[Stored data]
'''

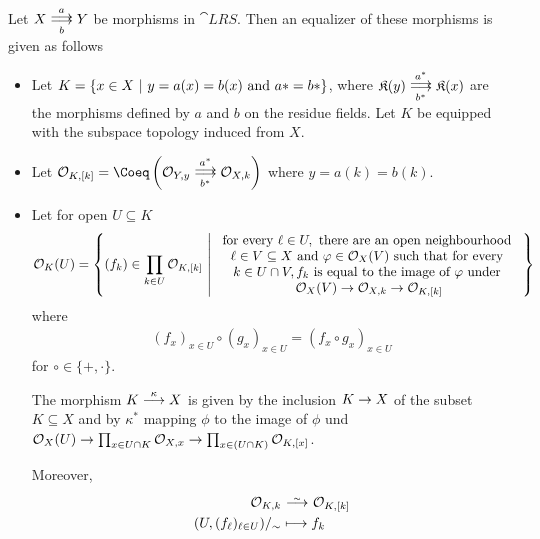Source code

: \documentclass[a4paper,parskip=half,numbers=enddot, DIV=12]{scrreprt}
\begin{document}
\begin{prop}
    Let $X\doublemorphism[a][b] Y$ be morphisms in $\cat{LRS}$. Then an equalizer of these morphisms is given as follows
    \begin{itemize}
      \item 
        Let $K = \left\{ x\in X\ \middle|\  y= a(x) = b(x) \text{ and } a*=b*\right\}$, where $\KK(y) \doublemorphism[a^*][b^*] \KK(x)$ are the morphisms defined by $a$ and $b$ on the residue fields. Let $K$ be equipped with the subspace topology induced from $X$.
      \item 
        Let $\Oo_{K,[k]} = \Coeq\left(\Oo_{Y,y} \doublemorphism[a^*][b^*] \Oo_{X,k}\right)$ where $y=a(k) = b(k)$.
      \item 
        Let for open $U\subseteq K$ 
        \begin{align*}
            \Oo_K(U) = \left\{(f_k)\in \prod_{k\in U} \Oo_{K,[k]} \st \begin{array}{c}
                \text{for every } \ell\in U, \text{ there are an open neighbourhood } \\
                \ell\in V \subseteq X \text{ and } \phi\in\Oo_X(V) \text{ such that for every } \\
                k\in U\cap V, f_k \text{ is equal to the image of }\phi\text{ under }\\
                \Oo_X(V) \morphism \Oo_{X,k} \morphism\Oo_{K,[k]}
            \end{array}
            \right\}
        \end{align*}
        where 
        \begin{align*}
            (f_x)_{x\in U} \circ (g_x)_{x\in U} = (f_x\circ g_x)_{x\in U}
        \end{align*}
        for $\circ \in\{+,\cdot\}$.
        
        The morphism $K\morphism[\kappa] X$ is given by the inclusion $K\morphism X$ of the subset $K\subseteq X$ and by $\kappa^*$ mapping $\phi$ to the image of $\phi$ und $\Oo_X(U) \morphism \prod_{x\in U\cap K} \Oo_{X,x} \morphism \prod_{x\in (U\cap K)} \Oo_{K,[x]}$.
        
        Moreover,
        \begin{align*}
            \Oo_{K,k} &\isomorphism \Oo_{K,[k]}\\
            (U,(f_\ell)_{\ell\in U})/_\sim &\longmapsto f_k
        \end{align*}
    \end{itemize}
\end{prop}
\end{document}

'''

** Task details **
Set down all the entries exactly as they appear, but skip any pictures.

** Exercise output **
Source code

: \documentclass[a4paper,parskip=half,numbers=enddot, DIV=12]{scrreprt}
\begin{document}
\begin{prop}
    Let $X\doublemorphism[a][b] Y$ be morphisms in $\cat{LRS}$. Then an equalizer of these morphisms is given as follows
    \begin{itemize}
      \item 
        Let $K = \left\{ x\in X\ \middle|\  y= a(x) = b(x) \text{ and } a*=b*\right\}$, where $\KK(y) \doublemorphism[a^*][b^*] \KK(x)$ are the morphisms defined by $a$ and $b$ on the residue fields. Let $K$ be equipped with the subspace topology induced from $X$.
      \item 
        Let $\Oo_{K,[k]} = \Coeq\left(\Oo_{Y,y} \doublemorphism[a^*][b^*] \Oo_{X,k}\right)$ where $y=a(k) = b(k)$.
      \item 
        Let for open $U\subseteq K$ 
        \begin{align*}
            \Oo_K(U) = \left\{(f_k)\in \prod_{k\in U} \Oo_{K,[k]} \st \begin{array}{c}
                \text{for every } \ell\in U, \text{ there are an open neighbourhood } \\
                \ell\in V \subseteq X \text{ and } \phi\in\Oo_X(V) \text{ such that for every } \\
                k\in U\cap V, f_k \text{ is equal to the image of }\phi\text{ under }\\
                \Oo_X(V) \morphism \Oo_{X,k} \morphism\Oo_{K,[k]}
            \end{array}
            \right\}
        \end{align*}
        where 
        \begin{align*}
            (f_x)_{x\in U} \circ (g_x)_{x\in U} = (f_x\circ g_x)_{x\in U}
        \end{align*}
        for $\circ \in\{+,\cdot\}$.
        
        The morphism $K\morphism[\kappa] X$ is given by the inclusion $K\morphism X$ of the subset $K\subseteq X$ and by $\kappa^*$ mapping $\phi$ to the image of $\phi$ und $\Oo_X(U) \morphism \prod_{x\in U\cap K} \Oo_{X,x} \morphism \prod_{x\in (U\cap K)} \Oo_{K,[x]}$.
        
        Moreover,
        \begin{align*}
            \Oo_{K,k} &\isomorphism \Oo_{K,[k]}\\
            (U,(f_\ell)_{\ell\in U})/_\sim &\longmapsto f_k
        \end{align*}
    \end{itemize}
\end{prop}
\end{document}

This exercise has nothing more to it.